**Requirement**
Excluding images, repeat the data exactly as given.

Task data: Begin

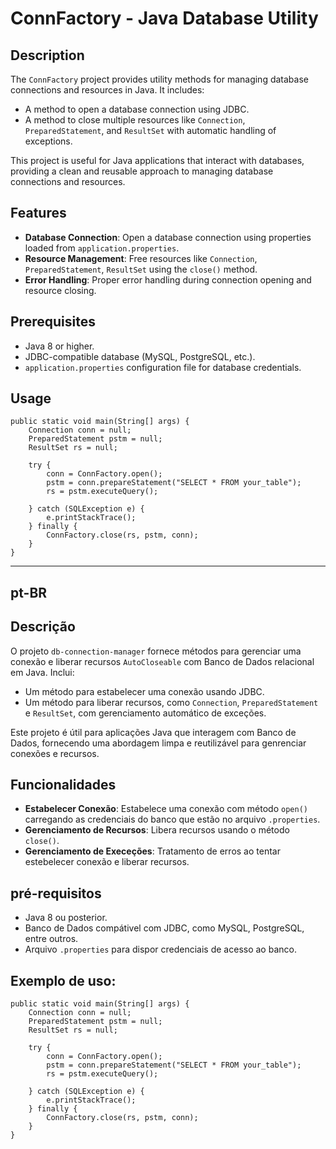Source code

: # ConnFactory - Java Database Utility

## Description

The `ConnFactory` project provides utility methods for managing database connections and resources in Java. It includes:

- A method to open a database connection using JDBC.
- A method to close multiple resources like `Connection`, `PreparedStatement`, and `ResultSet` with automatic handling of exceptions.

This project is useful for Java applications that interact with databases, providing a clean and reusable approach to managing database connections and resources.

## Features

- **Database Connection**: Open a database connection using properties loaded from `application.properties`.
- **Resource Management**: Free resources like `Connection`, `PreparedStatement`, `ResultSet` using the `close()` method.
- **Error Handling**: Proper error handling during connection opening and resource closing.

## Prerequisites

- Java 8 or higher.
- JDBC-compatible database (MySQL, PostgreSQL, etc.).
- `application.properties` configuration file for database credentials.

## Usage
```
public static void main(String[] args) {
	Connection conn = null;
	PreparedStatement pstm = null;
	ResultSet rs = null;

	try {
		conn = ConnFactory.open();
		pstm = conn.prepareStatement("SELECT * FROM your_table");
		rs = pstm.executeQuery();

	} catch (SQLException e) {
		e.printStackTrace();
	} finally {
		ConnFactory.close(rs, pstm, conn);
	}
}
```
---
## pt-BR

## Descrição

O projeto `db-connection-manager` fornece métodos para gerenciar uma conexão e liberar recursos `AutoCloseable` com Banco de Dados relacional em Java. Inclui:

- Um método para estabelecer uma conexão usando JDBC.
- Um método para liberar recursos, como `Connection`, `PreparedStatement` e `ResultSet`, com gerenciamento automático de exceções.

Este projeto é útil para aplicações Java que interagem com Banco de Dados, fornecendo uma abordagem limpa e reutilizável para genrenciar conexões e recursos.

## Funcionalidades

- **Estabelecer Conexão**: Estabelece uma conexão com método `open()` carregando as credenciais do banco que estão no arquivo `.properties`.
- **Gerenciamento de Recursos**: Libera recursos usando o método  `close()`.
- **Gerenciamento de Execeções**: Tratamento de erros ao tentar estebelecer conexão e liberar recursos.

## pré-requisitos

- Java 8 ou posterior.
- Banco de Dados compátivel com JDBC, como MySQL, PostgreSQL, entre outros.
- Arquivo `.properties` para dispor credenciais de acesso ao banco.

## Exemplo de uso:
```
public static void main(String[] args) {
	Connection conn = null;
	PreparedStatement pstm = null;
	ResultSet rs = null;

	try {
		conn = ConnFactory.open();
		pstm = conn.prepareStatement("SELECT * FROM your_table");
		rs = pstm.executeQuery();

	} catch (SQLException e) {
		e.printStackTrace();
	} finally {
		ConnFactory.close(rs, pstm, conn);
	}
}
```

Task data: End

**Solution**
Source code

: # ConnFactory - Java Database Utility

## Description

The `ConnFactory` project provides utility methods for managing database connections and resources in Java. It includes:

- A method to open a database connection using JDBC.
- A method to close multiple resources like `Connection`, `PreparedStatement`, and `ResultSet` with automatic handling of exceptions.

This project is useful for Java applications that interact with databases, providing a clean and reusable approach to managing database connections and resources.

## Features

- **Database Connection**: Open a database connection using properties loaded from `application.properties`.
- **Resource Management**: Free resources like `Connection`, `PreparedStatement`, `ResultSet` using the `close()` method.
- **Error Handling**: Proper error handling during connection opening and resource closing.

## Prerequisites

- Java 8 or higher.
- JDBC-compatible database (MySQL, PostgreSQL, etc.).
- `application.properties` configuration file for database credentials.

## Usage
```
public static void main(String[] args) {
	Connection conn = null;
	PreparedStatement pstm = null;
	ResultSet rs = null;

	try {
		conn = ConnFactory.open();
		pstm = conn.prepareStatement("SELECT * FROM your_table");
		rs = pstm.executeQuery();

	} catch (SQLException e) {
		e.printStackTrace();
	} finally {
		ConnFactory.close(rs, pstm, conn);
	}
}
```
---
## pt-BR

## Descrição

O projeto `db-connection-manager` fornece métodos para gerenciar uma conexão e liberar recursos `AutoCloseable` com Banco de Dados relacional em Java. Inclui:

- Um método para estabelecer uma conexão usando JDBC.
- Um método para liberar recursos, como `Connection`, `PreparedStatement` e `ResultSet`, com gerenciamento automático de exceções.

Este projeto é útil para aplicações Java que interagem com Banco de Dados, fornecendo uma abordagem limpa e reutilizável para genrenciar conexões e recursos.

## Funcionalidades

- **Estabelecer Conexão**: Estabelece uma conexão com método `open()` carregando as credenciais do banco que estão no arquivo `.properties`.
- **Gerenciamento de Recursos**: Libera recursos usando o método  `close()`.
- **Gerenciamento de Execeções**: Tratamento de erros ao tentar estebelecer conexão e liberar recursos.

## pré-requisitos

- Java 8 ou posterior.
- Banco de Dados compátivel com JDBC, como MySQL, PostgreSQL, entre outros.
- Arquivo `.properties` para dispor credenciais de acesso ao banco.

## Exemplo de uso:
```
public static void main(String[] args) {
	Connection conn = null;
	PreparedStatement pstm = null;
	ResultSet rs = null;

	try {
		conn = ConnFactory.open();
		pstm = conn.prepareStatement("SELECT * FROM your_table");
		rs = pstm.executeQuery();

	} catch (SQLException e) {
		e.printStackTrace();
	} finally {
		ConnFactory.close(rs, pstm, conn);
	}
}
```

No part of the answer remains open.